- _PROBLEM REQUIREMENTS_: Show all lines of the listing that hold the word "does".

- _DATA FOR THE TASK_:
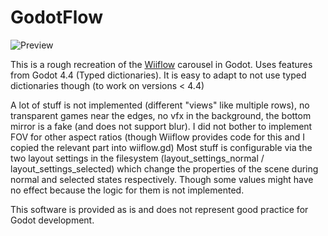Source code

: # GodotFlow

![Preview](preview.gif)

This is a rough recreation of the [Wiiflow](https://github.com/Fledge68/WiiFlow_Lite) carousel in Godot.
Uses features from Godot 4.4 (Typed dictionaries). It is easy to adapt to not use typed dictionaries though (to work on versions < 4.4)

A lot of stuff is not implemented (different "views" like multiple rows), no transparent games near the edges, no vfx in the background, the bottom mirror is a fake (and does not support blur).
I did not bother to implement FOV for other aspect ratios (though Wiiflow provides code for this and I copied the relevant part into wiiflow.gd)
Most stuff is configurable via the two layout settings in the filesystem (layout_settings_normal / layout_settings_selected) which change the properties of the scene during normal and selected states respectively.
Though some values might have no effect because the logic for them is not implemented.

This software is provided as is and does not represent good practice for Godot development.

- _EXERCISE SOLUTION_:
A lot of stuff is not implemented (different "views" like multiple rows), no transparent games near the edges, no vfx in the background, the bottom mirror is a fake (and does not support blur).
This software is provided as is and does not represent good practice for Godot development.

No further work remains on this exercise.